PROBLEM REQUIREMENTS » Give the records again exactly as written. Leave out the pictures.

══ SUPPLIED INFORMATION

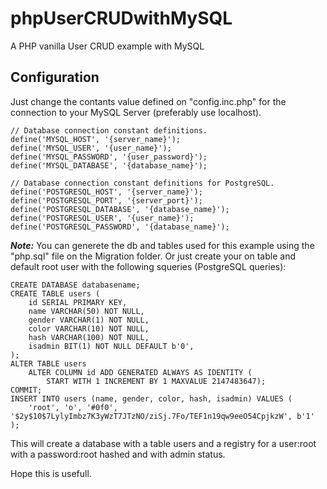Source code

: # phpUserCRUDwithMySQL
A PHP vanilla User CRUD example with MySQL

## Configuration
Just change the contants value defined on "config.inc.php" for the connection to your MySQL Server (preferably use localhost).<br>

    // Database connection constant definitions.
    define('MYSQL_HOST', '{server_name}');
    define('MYSQL_USER', '{user_name}');
    define('MYSQL_PASSWORD', '{user_password}');
    define('MYSQL_DATABASE', '{database_name}');

    // Database connection constant definitions for PostgreSQL.
    define('POSTGRESQL_HOST', '{server_name}');
    define('POSTGRESQL_PORT', '{server_port}');
    define('POSTGRESQL_DATABASE', '{database_name}');
    define('POSTGRESQL_USER', '{user_name}');
    define('POSTGRESQL_PASSWORD', '{database_name}');


***Note:*** You can generete the db and tables used for this example using the "php.sql" file on the Migration folder.
Or just create your on table and default root user with the following squeries (PostgreSQL queries):<br>

    CREATE DATABASE databasename;
    CREATE TABLE users (
        id SERIAL PRIMARY KEY,
        name VARCHAR(50) NOT NULL,
        gender VARCHAR(1) NOT NULL,
        color VARCHAR(10) NOT NULL,
        hash VARCHAR(100) NOT NULL,
        isadmin BIT(1) NOT NULL DEFAULT b'0',
    );
    ALTER TABLE users
        ALTER COLUMN id ADD GENERATED ALWAYS AS IDENTITY (
			START WITH 1 INCREMENT BY 1 MAXVALUE 2147483647);
    COMMIT;
    INSERT INTO users (name, gender, color, hash, isadmin) VALUES (
        'root', 'o', '#0f0', '$2y$10$7LylyImbz7K3yWzT7JTzNO/ziSj.7Fo/TEF1n19qw9eeO54CpjkzW', b'1'
    );

This will create a database with a table users and a registry for a user:root with a password:root hashed and with admin status.

Hope this is usefull.

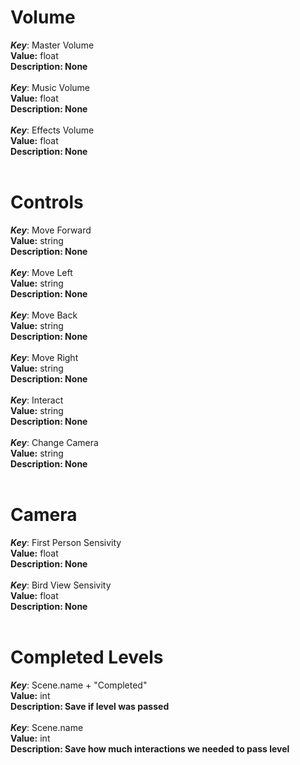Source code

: <h1>Volume</h1>

<i><b>Key</b></i>: Master Volume <br><b>Value:</b> float<br><b>Description: None</b><br><br>
<i><b>Key</b></i>: Music Volume <br><b>Value:</b> float<br><b>Description: None</b><br><br>
<i><b>Key</b></i>: Effects Volume <br><b>Value:</b> float<br><b>Description: None</b><br><br>

<h1>Controls</h1>

<i><b>Key</b></i>: Move Forward <br><b>Value:</b> string<br><b>Description: None</b><br><br>
<i><b>Key</b></i>: Move Left <br><b>Value:</b> string<br><b>Description: None</b><br><br>
<i><b>Key</b></i>: Move Back <br><b>Value:</b> string<br><b>Description: None</b><br><br>
<i><b>Key</b></i>: Move Right <br><b>Value:</b> string<br><b>Description: None</b><br><br>
<i><b>Key</b></i>: Interact <br><b>Value:</b> string<br><b>Description: None</b><br><br>
<i><b>Key</b></i>: Change Camera <br><b>Value:</b> string<br><b>Description: None</b><br><br>

<h1>Camera</h1>
<i><b>Key</b></i>: First Person Sensivity <br><b>Value:</b> float<br><b>Description: None</b><br><br>
<i><b>Key</b></i>: Bird View Sensivity <br><b>Value:</b> float<br><b>Description: None</b><br><br>

<h1>Completed Levels</h1>
<i><b>Key</b></i>: Scene.name + "Completed" <br><b>Value:</b> int<br><b>Description: Save if level was passed</b><br><br>
<i><b>Key</b></i>: Scene.name <br><b>Value:</b> int<br><b>Description: Save how much interactions we needed to pass level</b><br><br>
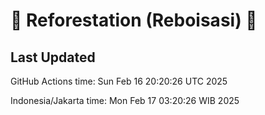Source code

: 
# 🌳 Reforestation (Reboisasi) 🌲

## Last Updated

GitHub Actions time: Sun Feb 16 20:20:26 UTC 2025

Indonesia/Jakarta time: Mon Feb 17 03:20:26 WIB 2025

════

ANSWER TO THE PROBLEM »
Source code

: # phpUserCRUDwithMySQL
A PHP vanilla User CRUD example with MySQL

## Configuration
Just change the contants value defined on "config.inc.php" for the connection to your MySQL Server (preferably use localhost).<br>

    // Database connection constant definitions.
    define('MYSQL_HOST', '{server_name}');
    define('MYSQL_USER', '{user_name}');
    define('MYSQL_PASSWORD', '{user_password}');
    define('MYSQL_DATABASE', '{database_name}');

    // Database connection constant definitions for PostgreSQL.
    define('POSTGRESQL_HOST', '{server_name}');
    define('POSTGRESQL_PORT', '{server_port}');
    define('POSTGRESQL_DATABASE', '{database_name}');
    define('POSTGRESQL_USER', '{user_name}');
    define('POSTGRESQL_PASSWORD', '{database_name}');


***Note:*** You can generete the db and tables used for this example using the "php.sql" file on the Migration folder.
Or just create your on table and default root user with the following squeries (PostgreSQL queries):<br>

    CREATE DATABASE databasename;
    CREATE TABLE users (
        id SERIAL PRIMARY KEY,
        name VARCHAR(50) NOT NULL,
        gender VARCHAR(1) NOT NULL,
        color VARCHAR(10) NOT NULL,
        hash VARCHAR(100) NOT NULL,
        isadmin BIT(1) NOT NULL DEFAULT b'0',
    );
    ALTER TABLE users
        ALTER COLUMN id ADD GENERATED ALWAYS AS IDENTITY (
			START WITH 1 INCREMENT BY 1 MAXVALUE 2147483647);
    COMMIT;
    INSERT INTO users (name, gender, color, hash, isadmin) VALUES (
        'root', 'o', '#0f0', '$2y$10$7LylyImbz7K3yWzT7JTzNO/ziSj.7Fo/TEF1n19qw9eeO54CpjkzW', b'1'
    );

This will create a database with a table users and a registry for a user:root with a password:root hashed and with admin status.

Hope this is usefull.

Source code

: <h1>Volume</h1>

<i><b>Key</b></i>: Master Volume <br><b>Value:</b> float<br><b>Description: None</b><br><br>
<i><b>Key</b></i>: Music Volume <br><b>Value:</b> float<br><b>Description: None</b><br><br>
<i><b>Key</b></i>: Effects Volume <br><b>Value:</b> float<br><b>Description: None</b><br><br>

<h1>Controls</h1>

<i><b>Key</b></i>: Move Forward <br><b>Value:</b> string<br><b>Description: None</b><br><br>
<i><b>Key</b></i>: Move Left <br><b>Value:</b> string<br><b>Description: None</b><br><br>
<i><b>Key</b></i>: Move Back <br><b>Value:</b> string<br><b>Description: None</b><br><br>
<i><b>Key</b></i>: Move Right <br><b>Value:</b> string<br><b>Description: None</b><br><br>
<i><b>Key</b></i>: Interact <br><b>Value:</b> string<br><b>Description: None</b><br><br>
<i><b>Key</b></i>: Change Camera <br><b>Value:</b> string<br><b>Description: None</b><br><br>

<h1>Camera</h1>
<i><b>Key</b></i>: First Person Sensivity <br><b>Value:</b> float<br><b>Description: None</b><br><br>
<i><b>Key</b></i>: Bird View Sensivity <br><b>Value:</b> float<br><b>Description: None</b><br><br>

<h1>Completed Levels</h1>
<i><b>Key</b></i>: Scene.name + "Completed" <br><b>Value:</b> int<br><b>Description: Save if level was passed</b><br><br>
<i><b>Key</b></i>: Scene.name <br><b>Value:</b> int<br><b>Description: Save how much interactions we needed to pass level</b><br><br>
Source code

: 
# 🌳 Reforestation (Reboisasi) 🌲

## Last Updated

GitHub Actions time: Sun Feb 16 20:20:26 UTC 2025

Indonesia/Jakarta time: Mon Feb 17 03:20:26 WIB 2025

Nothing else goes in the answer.